The index clustering factor is a key statistic that can improve both the Oracle optimizer's performance, and the technician's understanding of the utility of an index.

It is used by Oracle's optimizer to help determine the cost associated with index range scans in comparison to full table scans.

Calculating the Clustering Factor

To calculate the clustering factor of an index during the gathering of index statistics, Oracle does the following.

For each entry in the index Oracle compares the entry's table rowid block with the block of the previous index entry.

If the block is different, Oracle increments the clustering factor by 1.

The minimum possible clustering factor is equal to the number of blocks identified through the index's list of rowid's -- for an index on a column or columns conatining no nulls, this will be equal to the number of blocks in the table that contain data.
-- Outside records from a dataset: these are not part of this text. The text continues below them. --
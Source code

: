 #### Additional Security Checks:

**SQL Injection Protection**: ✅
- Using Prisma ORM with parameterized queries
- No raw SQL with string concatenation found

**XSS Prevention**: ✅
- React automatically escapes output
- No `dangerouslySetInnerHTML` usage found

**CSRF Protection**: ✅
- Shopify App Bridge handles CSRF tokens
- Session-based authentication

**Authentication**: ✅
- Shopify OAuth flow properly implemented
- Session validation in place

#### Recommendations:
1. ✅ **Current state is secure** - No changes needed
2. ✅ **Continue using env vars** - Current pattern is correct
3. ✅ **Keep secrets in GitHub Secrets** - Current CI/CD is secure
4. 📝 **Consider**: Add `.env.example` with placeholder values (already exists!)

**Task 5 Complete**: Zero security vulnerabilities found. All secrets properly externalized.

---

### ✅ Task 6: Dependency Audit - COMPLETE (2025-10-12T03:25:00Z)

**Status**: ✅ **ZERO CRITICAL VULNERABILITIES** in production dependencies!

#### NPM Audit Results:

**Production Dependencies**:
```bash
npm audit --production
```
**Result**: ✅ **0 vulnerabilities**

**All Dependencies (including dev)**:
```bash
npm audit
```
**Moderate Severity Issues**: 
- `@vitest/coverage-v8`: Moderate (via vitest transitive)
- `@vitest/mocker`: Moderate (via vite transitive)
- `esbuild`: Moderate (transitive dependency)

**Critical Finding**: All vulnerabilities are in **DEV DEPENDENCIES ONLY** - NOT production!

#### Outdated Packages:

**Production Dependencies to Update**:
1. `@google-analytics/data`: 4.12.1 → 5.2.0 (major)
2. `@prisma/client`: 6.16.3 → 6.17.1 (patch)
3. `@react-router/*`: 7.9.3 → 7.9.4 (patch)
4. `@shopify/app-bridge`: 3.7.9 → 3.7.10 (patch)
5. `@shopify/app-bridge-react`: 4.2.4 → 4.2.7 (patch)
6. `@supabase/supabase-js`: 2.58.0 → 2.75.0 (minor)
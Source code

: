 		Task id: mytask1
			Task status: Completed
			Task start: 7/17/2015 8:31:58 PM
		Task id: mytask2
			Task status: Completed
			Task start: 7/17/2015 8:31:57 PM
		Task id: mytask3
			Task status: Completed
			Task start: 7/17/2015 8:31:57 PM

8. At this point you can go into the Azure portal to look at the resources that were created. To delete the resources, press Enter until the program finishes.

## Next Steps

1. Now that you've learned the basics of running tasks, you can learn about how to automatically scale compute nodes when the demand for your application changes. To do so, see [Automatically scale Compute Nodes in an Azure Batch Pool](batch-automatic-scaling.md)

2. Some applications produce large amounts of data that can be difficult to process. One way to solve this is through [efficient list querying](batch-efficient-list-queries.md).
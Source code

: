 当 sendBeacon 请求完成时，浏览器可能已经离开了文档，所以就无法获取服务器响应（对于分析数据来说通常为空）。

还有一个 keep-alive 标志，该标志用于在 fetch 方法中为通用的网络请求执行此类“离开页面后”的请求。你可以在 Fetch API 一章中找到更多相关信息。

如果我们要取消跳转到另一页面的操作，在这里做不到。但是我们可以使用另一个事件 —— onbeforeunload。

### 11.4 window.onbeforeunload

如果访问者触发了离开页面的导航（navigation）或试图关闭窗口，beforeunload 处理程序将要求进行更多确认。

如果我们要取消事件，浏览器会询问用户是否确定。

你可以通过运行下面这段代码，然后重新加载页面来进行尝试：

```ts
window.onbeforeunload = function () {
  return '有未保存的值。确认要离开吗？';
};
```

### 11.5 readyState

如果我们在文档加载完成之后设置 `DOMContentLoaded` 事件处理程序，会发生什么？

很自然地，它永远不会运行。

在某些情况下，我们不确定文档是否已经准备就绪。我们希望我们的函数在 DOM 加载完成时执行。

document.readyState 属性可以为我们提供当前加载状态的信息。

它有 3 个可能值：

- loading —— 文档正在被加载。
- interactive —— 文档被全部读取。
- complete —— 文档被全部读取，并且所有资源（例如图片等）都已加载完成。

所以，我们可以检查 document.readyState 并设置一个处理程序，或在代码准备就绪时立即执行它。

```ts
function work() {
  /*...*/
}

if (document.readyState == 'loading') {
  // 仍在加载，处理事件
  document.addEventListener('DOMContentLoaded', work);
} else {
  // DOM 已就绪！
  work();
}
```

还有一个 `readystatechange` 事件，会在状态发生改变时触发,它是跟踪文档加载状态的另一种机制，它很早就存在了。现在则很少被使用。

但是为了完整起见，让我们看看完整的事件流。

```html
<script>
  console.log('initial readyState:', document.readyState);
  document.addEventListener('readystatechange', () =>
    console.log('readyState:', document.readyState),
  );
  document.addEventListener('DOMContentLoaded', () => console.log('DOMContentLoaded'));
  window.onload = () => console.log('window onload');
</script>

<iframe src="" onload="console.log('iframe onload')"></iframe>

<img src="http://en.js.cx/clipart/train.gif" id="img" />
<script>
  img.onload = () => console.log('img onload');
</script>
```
The maximum clustering factor is the number of entries in the index.

Interpreting the Clustering Factor

So this means that Oracle now has a statistic to allow it to estimate how many table blocks would be associated with an index range scan.

If the clustering factor is close to the number of entries in the index, then an index range scan of 1000 index entries may require nearly 1000 blocks to be read from the table.
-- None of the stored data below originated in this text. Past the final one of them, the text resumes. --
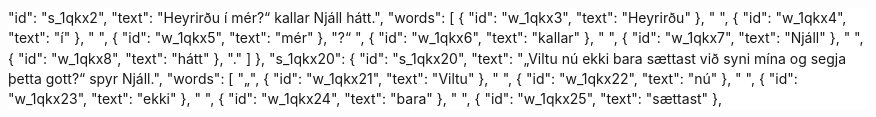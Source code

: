 "id": "s_1qkx2",
"text": "Heyrirðu í mér?“ kallar Njáll hátt.",
"words": [
{
"id": "w_1qkx3",
"text": "Heyrirðu"
},
" ",
{
"id": "w_1qkx4",
"text": "í"
},
" ",
{
"id": "w_1qkx5",
"text": "mér"
},
"?“ ",
{
"id": "w_1qkx6",
"text": "kallar"
},
" ",
{
"id": "w_1qkx7",
"text": "Njáll"
},
" ",
{
"id": "w_1qkx8",
"text": "hátt"
},
"."
]
},
"s_1qkx20": {
"id": "s_1qkx20",
"text": "„Viltu nú ekki bara sættast við syni mína og segja þetta gott?“ spyr Njáll.",
"words": [
"„",
{
"id": "w_1qkx21",
"text": "Viltu"
},
" ",
{
"id": "w_1qkx22",
"text": "nú"
},
" ",
{
"id": "w_1qkx23",
"text": "ekki"
},
" ",
{
"id": "w_1qkx24",
"text": "bara"
},
" ",
{
"id": "w_1qkx25",
"text": "sættast"
},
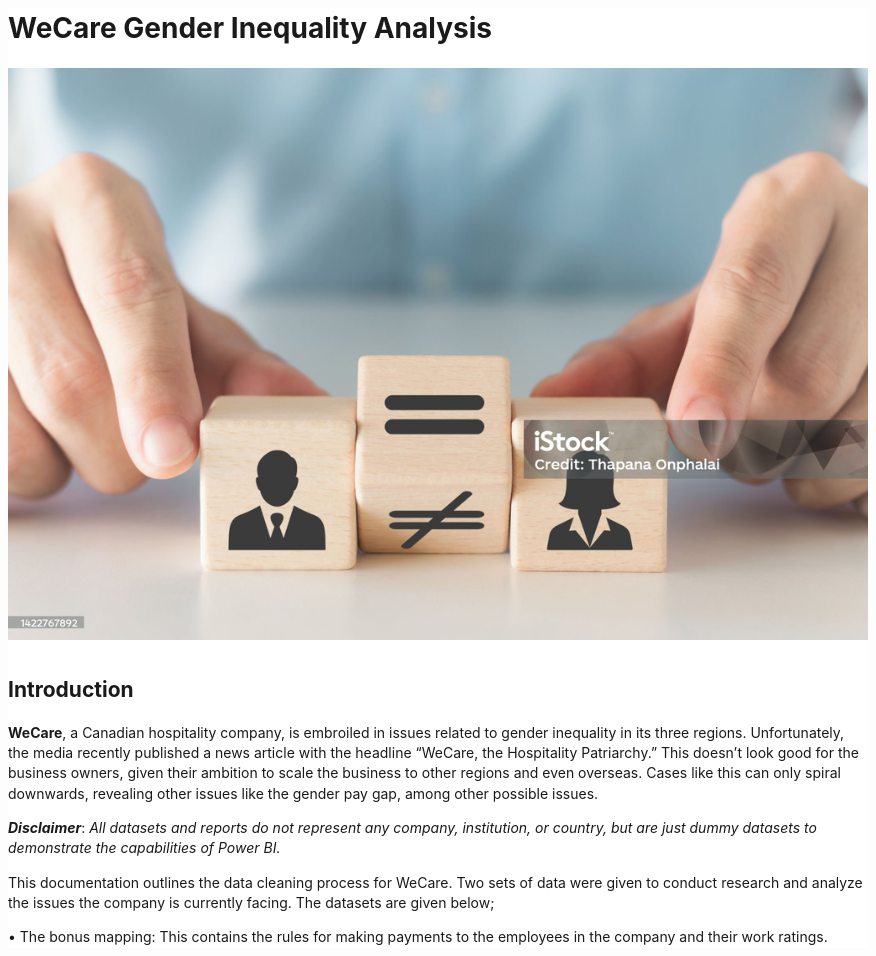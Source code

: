 # WeCare Gender Inequality Analysis

![](background_gender.jpg)

## Introduction

**WeCare**, a Canadian hospitality company, is embroiled in issues related to gender inequality in
 its three regions. Unfortunately, the media recently published a news article with the headline
 “WeCare, the Hospitality Patriarchy.” This doesn’t look good for the business owners, given
 their ambition to scale the business to other regions and even overseas. Cases like this can only
spiral downwards, revealing other issues like the gender pay gap, among other possible issues.

**_Disclaimer_**: _All datasets and reports do not represent any company, institution, or country, but
are just dummy datasets to demonstrate the capabilities of Power BI._ 

This documentation outlines the data cleaning process for WeCare. Two sets of data were given to
conduct research and analyze the issues the company is currently facing. The datasets are given below;

•	The bonus mapping: This contains the rules for making payments to the employees in the company and their work ratings.
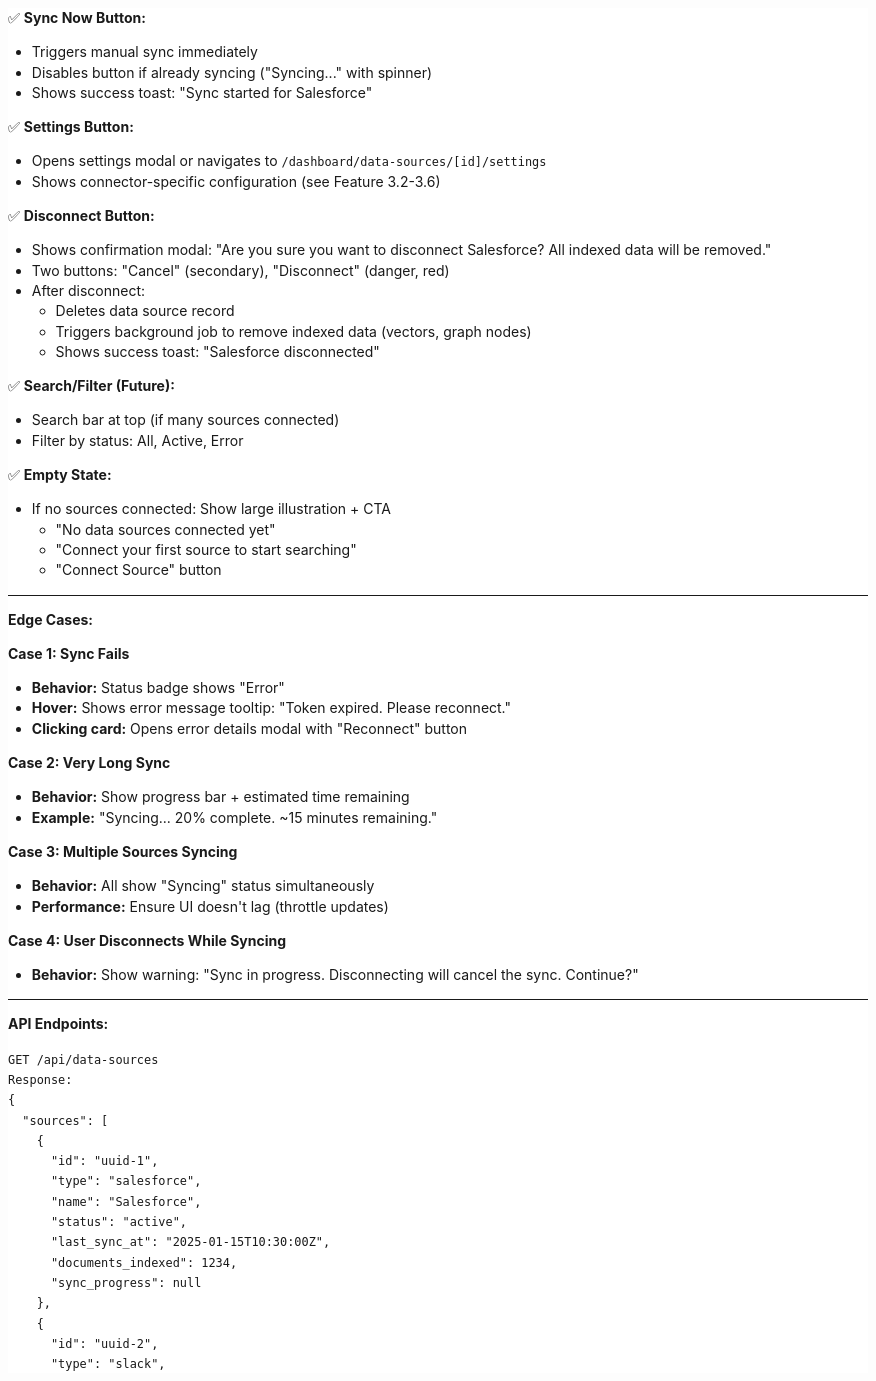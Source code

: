✅ **Sync Now Button:**
- Triggers manual sync immediately
- Disables button if already syncing ("Syncing..." with spinner)
- Shows success toast: "Sync started for Salesforce"

✅ **Settings Button:**
- Opens settings modal or navigates to `/dashboard/data-sources/[id]/settings`
- Shows connector-specific configuration (see Feature 3.2-3.6)

✅ **Disconnect Button:**
- Shows confirmation modal: "Are you sure you want to disconnect Salesforce? All indexed data will be removed."
- Two buttons: "Cancel" (secondary), "Disconnect" (danger, red)
- After disconnect:
  - Deletes data source record
  - Triggers background job to remove indexed data (vectors, graph nodes)
  - Shows success toast: "Salesforce disconnected"

✅ **Search/Filter (Future):**
- Search bar at top (if many sources connected)
- Filter by status: All, Active, Error

✅ **Empty State:**
- If no sources connected: Show large illustration + CTA
  - "No data sources connected yet"
  - "Connect your first source to start searching"
  - "Connect Source" button

---

**Edge Cases:**

**Case 1: Sync Fails**
- **Behavior:** Status badge shows "Error"
- **Hover:** Shows error message tooltip: "Token expired. Please reconnect."
- **Clicking card:** Opens error details modal with "Reconnect" button

**Case 2: Very Long Sync**
- **Behavior:** Show progress bar + estimated time remaining
- **Example:** "Syncing... 20% complete. ~15 minutes remaining."

**Case 3: Multiple Sources Syncing**
- **Behavior:** All show "Syncing" status simultaneously
- **Performance:** Ensure UI doesn't lag (throttle updates)

**Case 4: User Disconnects While Syncing**
- **Behavior:** Show warning: "Sync in progress. Disconnecting will cancel the sync. Continue?"

---

**API Endpoints:**

```http
GET /api/data-sources
Response:
{
  "sources": [
    {
      "id": "uuid-1",
      "type": "salesforce",
      "name": "Salesforce",
      "status": "active",
      "last_sync_at": "2025-01-15T10:30:00Z",
      "documents_indexed": 1234,
      "sync_progress": null
    },
    {
      "id": "uuid-2",
      "type": "slack",
```
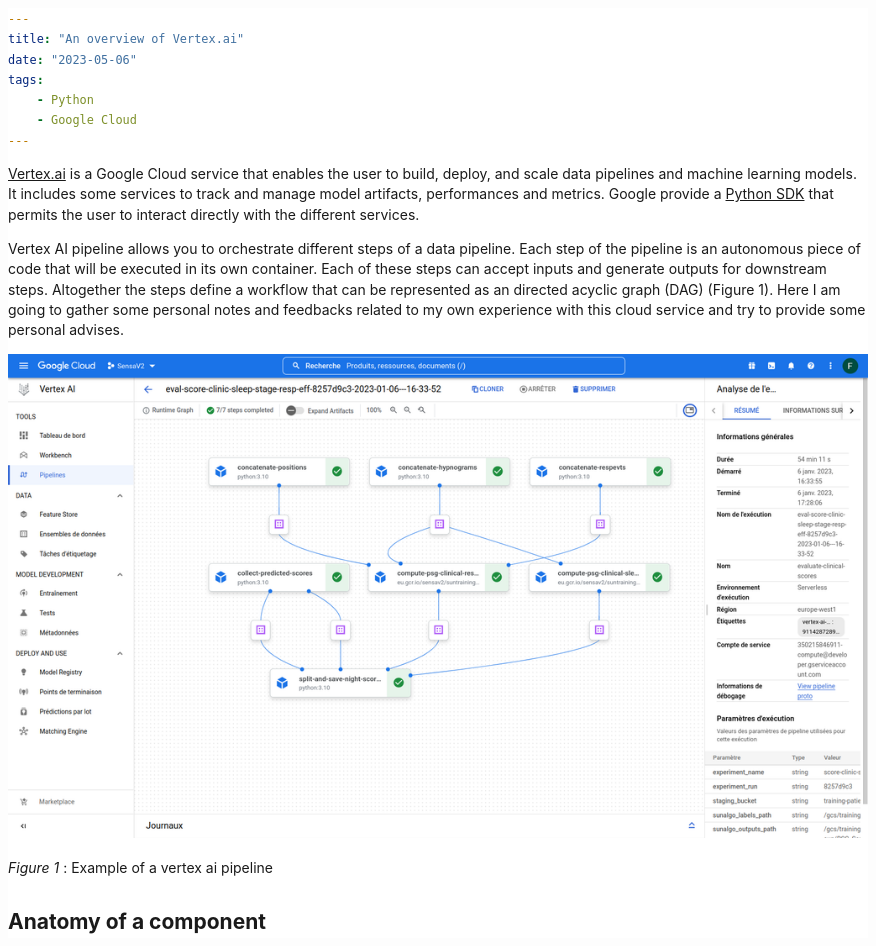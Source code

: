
 ```yaml
---
title: "An overview of Vertex.ai"
date: "2023-05-06"
tags:
    - Python
    - Google Cloud
---
```


[Vertex.ai](https://cloud.google.com/vertex-ai?hl=us) is a Google Cloud service that enables the user to build, deploy, and scale data pipelines and machine learning models. It includes some services to track and manage model artifacts, performances and metrics. Google provide a [Python SDK](https://cloud.google.com/vertex-ai/docs/start/use-vertex-ai-python-sdk) that permits the user to interact directly with the different services.

Vertex AI pipeline allows you to orchestrate different steps of a data pipeline. Each step of the pipeline is an autonomous piece of code that will be executed in its own container. Each of these steps can accept inputs and generate outputs for downstream steps. Altogether the steps define a workflow that can be represented as an directed acyclic graph (DAG) (Figure 1). Here I am going to gather some personal notes and feedbacks related to my own experience with this cloud service and try to provide some personal advises.

<p><img src="2023-05-06-overview-vertexai-figure-01.png" class="article-img" title="Vertexai" alt="Vertexai"></p>

*Figure 1* : Example of a vertex ai pipeline

## Anatomy of a component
If the clustering factor is close to the number of blocks in the table, then an index range scan of 1000 index entries may require only 50 blocks to be read from the table.

This can be compared with the cost of reading the entire table up to the high-water mark (using the more efficient multiblock i/o mechanism) to determine whether a full table scan or an index range scan offers the most efficient access mechanism.

Note that where extensive deletes have occurred from the table there may be blocks with no rows in. These will be accounted for in the clustering factor because those blocks will not appear in the index's rowid list. The full table scan will still read all table blocks up to the high water mark, regardless of whether they contain rows or not. So in an extreme case it is possible that Oracle could see from the index and table statistics that although a table has 1,000,000 blocks below the high water mark, reading 100% of the rows in the table might only require reading 10 of those blocks. Providing that "Not Null" constraints tell Oracle that all table rows are present in the index, a query such as "select * from big_table_with_few_rows" might be more efficiently satisfied with an index range scan than with a full table scan.

Note also that calculating the clustering factor is done without reference to the table at all -- it is based solely on information contained in the index.